CPSP Mourns the Death of Bill Alberts

by Raymond J. Lawrence

William "Bill" E. AlbertsRev. William E. Alberts, Ph.D., a long-time member of CPSP, certified Diplomate Supervisor (1997), and active in the Concord, NH Chapter, died with the coming of this vernal equinox on March 21. Bill leaves behind his wife of forty-five years, Eva, four daughters and a son, seven grandchildren, and eight grandchildren. Our deepest sympathy goes to Bill's family and loved ones.

Bill was a social justice warrior before such a term existed. He took up urban ministry in Boston at the Old West Church when the Southern New England Conference of Methodist Churches decided to reopen the church. From antiwar protests to draft card-burnings, Bill worked closely with the "hippies" camped out on the Boston Commons.   He also wrote an article, “Boston City of Renewal or Repression,” published by the Boston Globe Sunday Magazine, presenting the issues and challenges facing the city administration and citizens in response to the presence of so many young people.

In February 1970, Old West housed 130 members of the Venceremos Brigade traveling from Canada to Cuba to work on the sugar cane harvest there.  This action cost the church its insurance.  In May 1972, the church served as the headquarters for the People’s Coalition for Peace and Justice, which organized nonviolent antiwar demonstrations at the nearby federal buildings.

The diversity of urban persons coming to the Old West included LGBTQ persons. Alberts performed a wedding for two men in 1973, Bob Jones and Harry Freeman. Two days after the wedding, Bill's Methodist District Superintendent met secretively with Alberts's former psychiatrist to solicit an evaluation that would declare Alberts mentally ill.  

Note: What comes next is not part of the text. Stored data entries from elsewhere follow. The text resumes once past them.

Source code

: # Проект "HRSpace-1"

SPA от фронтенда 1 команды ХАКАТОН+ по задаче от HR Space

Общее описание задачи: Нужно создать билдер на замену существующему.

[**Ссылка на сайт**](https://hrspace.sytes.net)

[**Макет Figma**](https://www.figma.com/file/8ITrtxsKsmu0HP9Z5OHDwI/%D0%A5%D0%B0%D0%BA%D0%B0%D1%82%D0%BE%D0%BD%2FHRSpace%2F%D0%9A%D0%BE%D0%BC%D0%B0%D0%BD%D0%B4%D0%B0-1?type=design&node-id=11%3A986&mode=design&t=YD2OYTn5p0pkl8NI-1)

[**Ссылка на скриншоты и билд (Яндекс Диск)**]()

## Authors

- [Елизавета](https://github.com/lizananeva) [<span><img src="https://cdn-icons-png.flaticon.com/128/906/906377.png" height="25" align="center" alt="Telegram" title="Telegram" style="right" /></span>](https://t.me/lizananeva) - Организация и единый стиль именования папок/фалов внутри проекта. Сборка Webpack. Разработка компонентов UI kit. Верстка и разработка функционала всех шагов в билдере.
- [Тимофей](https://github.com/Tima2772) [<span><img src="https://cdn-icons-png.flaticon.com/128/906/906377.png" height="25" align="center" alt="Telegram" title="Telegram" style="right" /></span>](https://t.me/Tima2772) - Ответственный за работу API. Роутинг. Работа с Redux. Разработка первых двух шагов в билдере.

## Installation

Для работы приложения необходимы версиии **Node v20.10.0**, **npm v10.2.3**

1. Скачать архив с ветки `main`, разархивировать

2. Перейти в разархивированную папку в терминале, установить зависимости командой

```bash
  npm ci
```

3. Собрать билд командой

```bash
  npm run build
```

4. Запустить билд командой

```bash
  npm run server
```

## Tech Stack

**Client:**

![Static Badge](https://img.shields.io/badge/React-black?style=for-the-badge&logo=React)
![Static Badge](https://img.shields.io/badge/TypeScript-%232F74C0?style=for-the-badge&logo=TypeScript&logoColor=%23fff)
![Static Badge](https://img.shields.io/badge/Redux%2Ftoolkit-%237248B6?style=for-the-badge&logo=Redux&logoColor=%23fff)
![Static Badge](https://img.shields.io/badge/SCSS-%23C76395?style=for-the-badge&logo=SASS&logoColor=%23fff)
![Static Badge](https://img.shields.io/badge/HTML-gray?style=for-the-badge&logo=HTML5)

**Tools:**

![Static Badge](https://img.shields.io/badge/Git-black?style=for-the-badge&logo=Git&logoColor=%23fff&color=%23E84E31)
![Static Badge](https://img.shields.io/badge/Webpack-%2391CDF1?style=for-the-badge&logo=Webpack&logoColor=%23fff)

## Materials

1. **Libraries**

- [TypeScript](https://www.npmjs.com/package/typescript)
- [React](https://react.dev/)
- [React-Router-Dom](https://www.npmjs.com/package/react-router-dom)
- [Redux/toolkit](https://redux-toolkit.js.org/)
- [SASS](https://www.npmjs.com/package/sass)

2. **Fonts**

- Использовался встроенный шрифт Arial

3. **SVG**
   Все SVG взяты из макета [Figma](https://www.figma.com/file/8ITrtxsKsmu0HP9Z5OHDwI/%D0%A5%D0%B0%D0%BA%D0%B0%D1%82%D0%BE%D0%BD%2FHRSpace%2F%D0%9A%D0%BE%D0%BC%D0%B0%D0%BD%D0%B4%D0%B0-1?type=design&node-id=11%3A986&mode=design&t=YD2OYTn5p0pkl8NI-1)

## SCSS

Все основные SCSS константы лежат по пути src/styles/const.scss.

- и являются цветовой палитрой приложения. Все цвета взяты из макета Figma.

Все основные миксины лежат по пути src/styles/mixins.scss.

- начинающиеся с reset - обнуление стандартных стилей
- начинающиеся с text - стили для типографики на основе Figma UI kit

Fighting hard against the backlash and damages he received, Bill sued his former psychiatrist for breach of confidentiality and sued the church leaders as well. The case went beyond the Massachusetts Supreme Judicial Council in 1985, which had ruled in Bill's favor. He took the case to the U.S. Supreme Court, which declined to hear it. The “William E. Alberts v. Donald T. Devine & Others” case created new case law both protecting physician-patient confidentiality and holding liable not only the physician but anyone who induces the physician to breach confidentiality.  

In 1992, Bill became a hospital chaplain at the Boston Medical Center, where he served until his retirement in 2011. Starting in 2004, Bill became a regular writer for Counterpunch, which gave him a platform to share his reflections on people of faith addressing racial injustices, economic inequality, U.S. imperialism, and LGBTQ liberation. He also published articles in Pastoral Report and in the Journal of Pastoral Care and Counseling.  In October 2017, Rev. William “Bobby” McClain, a close colleague, invited him to preach in a United Methodist congregation for his first return visit to a Methodist pulpit. In 2019, he was honored as a distinguished alum of Boston University School of Theology.

The author of several books, Bill's works can be found on Amazon: A Hospital Chaplain at the Crossroads of Humanity (2012); The Counter Punching Minister (who couldn't be "preyed" away), (2014); and The Minister Who Could Not Be "Preyed" Away, (2020). 

A memorial service honoring Bill's life will take place at a future date. The CPSP community will miss this crusader for justice.